(Stored data)
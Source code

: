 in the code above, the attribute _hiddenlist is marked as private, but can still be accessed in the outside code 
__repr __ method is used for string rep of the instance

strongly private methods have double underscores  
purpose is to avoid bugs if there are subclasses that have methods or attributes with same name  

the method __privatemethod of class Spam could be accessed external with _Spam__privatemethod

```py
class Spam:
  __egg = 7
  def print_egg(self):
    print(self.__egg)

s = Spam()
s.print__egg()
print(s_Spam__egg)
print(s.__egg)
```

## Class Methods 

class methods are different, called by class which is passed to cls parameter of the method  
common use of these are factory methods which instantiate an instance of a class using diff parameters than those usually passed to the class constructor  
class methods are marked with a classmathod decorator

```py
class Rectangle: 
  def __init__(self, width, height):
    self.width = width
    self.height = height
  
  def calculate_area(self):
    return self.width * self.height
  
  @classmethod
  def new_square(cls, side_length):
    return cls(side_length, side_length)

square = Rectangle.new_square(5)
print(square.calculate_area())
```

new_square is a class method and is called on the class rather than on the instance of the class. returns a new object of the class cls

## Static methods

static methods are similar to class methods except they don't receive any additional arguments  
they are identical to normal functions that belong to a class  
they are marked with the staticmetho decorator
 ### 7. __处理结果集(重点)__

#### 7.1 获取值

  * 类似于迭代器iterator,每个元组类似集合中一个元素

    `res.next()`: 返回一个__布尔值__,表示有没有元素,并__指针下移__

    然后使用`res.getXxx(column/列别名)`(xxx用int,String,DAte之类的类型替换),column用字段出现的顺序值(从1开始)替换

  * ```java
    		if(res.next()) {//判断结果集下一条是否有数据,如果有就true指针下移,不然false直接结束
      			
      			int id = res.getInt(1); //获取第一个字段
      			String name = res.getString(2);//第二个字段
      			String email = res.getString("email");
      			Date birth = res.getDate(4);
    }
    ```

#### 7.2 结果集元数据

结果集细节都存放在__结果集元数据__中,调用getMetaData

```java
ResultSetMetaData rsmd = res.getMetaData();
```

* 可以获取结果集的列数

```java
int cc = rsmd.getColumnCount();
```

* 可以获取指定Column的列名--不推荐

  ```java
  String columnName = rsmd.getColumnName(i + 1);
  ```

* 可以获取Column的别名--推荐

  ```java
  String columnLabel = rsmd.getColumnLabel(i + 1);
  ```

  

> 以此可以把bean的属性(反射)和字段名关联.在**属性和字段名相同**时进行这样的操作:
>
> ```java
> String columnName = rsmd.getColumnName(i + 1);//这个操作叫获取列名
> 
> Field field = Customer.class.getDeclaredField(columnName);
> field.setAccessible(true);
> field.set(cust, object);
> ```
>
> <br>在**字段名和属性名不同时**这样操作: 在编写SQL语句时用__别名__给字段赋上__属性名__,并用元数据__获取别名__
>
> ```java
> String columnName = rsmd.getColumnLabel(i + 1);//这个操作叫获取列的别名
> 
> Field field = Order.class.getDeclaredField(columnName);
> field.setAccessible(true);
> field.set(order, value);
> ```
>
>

» **EXERCISE BRIEF**: Print all of the entries again, exactly as written.

» **TASK SOLUTION**:
Source code

: in the code above, the attribute _hiddenlist is marked as private, but can still be accessed in the outside code 
__repr __ method is used for string rep of the instance

strongly private methods have double underscores  
purpose is to avoid bugs if there are subclasses that have methods or attributes with same name  

the method __privatemethod of class Spam could be accessed external with _Spam__privatemethod

```py
class Spam:
  __egg = 7
  def print_egg(self):
    print(self.__egg)

s = Spam()
s.print__egg()
print(s_Spam__egg)
print(s.__egg)
```

## Class Methods 

class methods are different, called by class which is passed to cls parameter of the method  
common use of these are factory methods which instantiate an instance of a class using diff parameters than those usually passed to the class constructor  
class methods are marked with a classmathod decorator

```py
class Rectangle: 
  def __init__(self, width, height):
    self.width = width
    self.height = height
  
  def calculate_area(self):
    return self.width * self.height
  
  @classmethod
  def new_square(cls, side_length):
    return cls(side_length, side_length)

square = Rectangle.new_square(5)
print(square.calculate_area())
```

new_square is a class method and is called on the class rather than on the instance of the class. returns a new object of the class cls

## Static methods

static methods are similar to class methods except they don't receive any additional arguments  
they are identical to normal functions that belong to a class  
they are marked with the staticmetho decorator
 ### 7. __处理结果集(重点)__

#### 7.1 获取值

  * 类似于迭代器iterator,每个元组类似集合中一个元素

    `res.next()`: 返回一个__布尔值__,表示有没有元素,并__指针下移__

    然后使用`res.getXxx(column/列别名)`(xxx用int,String,DAte之类的类型替换),column用字段出现的顺序值(从1开始)替换

  * ```java
    		if(res.next()) {//判断结果集下一条是否有数据,如果有就true指针下移,不然false直接结束
      			
      			int id = res.getInt(1); //获取第一个字段
      			String name = res.getString(2);//第二个字段
      			String email = res.getString("email");
      			Date birth = res.getDate(4);
    }
    ```

#### 7.2 结果集元数据

结果集细节都存放在__结果集元数据__中,调用getMetaData

```java
ResultSetMetaData rsmd = res.getMetaData();
```

* 可以获取结果集的列数

```java
int cc = rsmd.getColumnCount();
```

* 可以获取指定Column的列名--不推荐

  ```java
  String columnName = rsmd.getColumnName(i + 1);
  ```

* 可以获取Column的别名--推荐

  ```java
  String columnLabel = rsmd.getColumnLabel(i + 1);
  ```

  

> 以此可以把bean的属性(反射)和字段名关联.在**属性和字段名相同**时进行这样的操作:
>
> ```java
> String columnName = rsmd.getColumnName(i + 1);//这个操作叫获取列名
> 
> Field field = Customer.class.getDeclaredField(columnName);
> field.setAccessible(true);
> field.set(cust, object);
> ```
>
> <br>在**字段名和属性名不同时**这样操作: 在编写SQL语句时用__别名__给字段赋上__属性名__,并用元数据__获取别名__
>
> ```java
> String columnName = rsmd.getColumnLabel(i + 1);//这个操作叫获取列的别名
> 
> Field field = Order.class.getDeclaredField(columnName);
> field.setAccessible(true);
> field.set(order, value);
> ```
>
>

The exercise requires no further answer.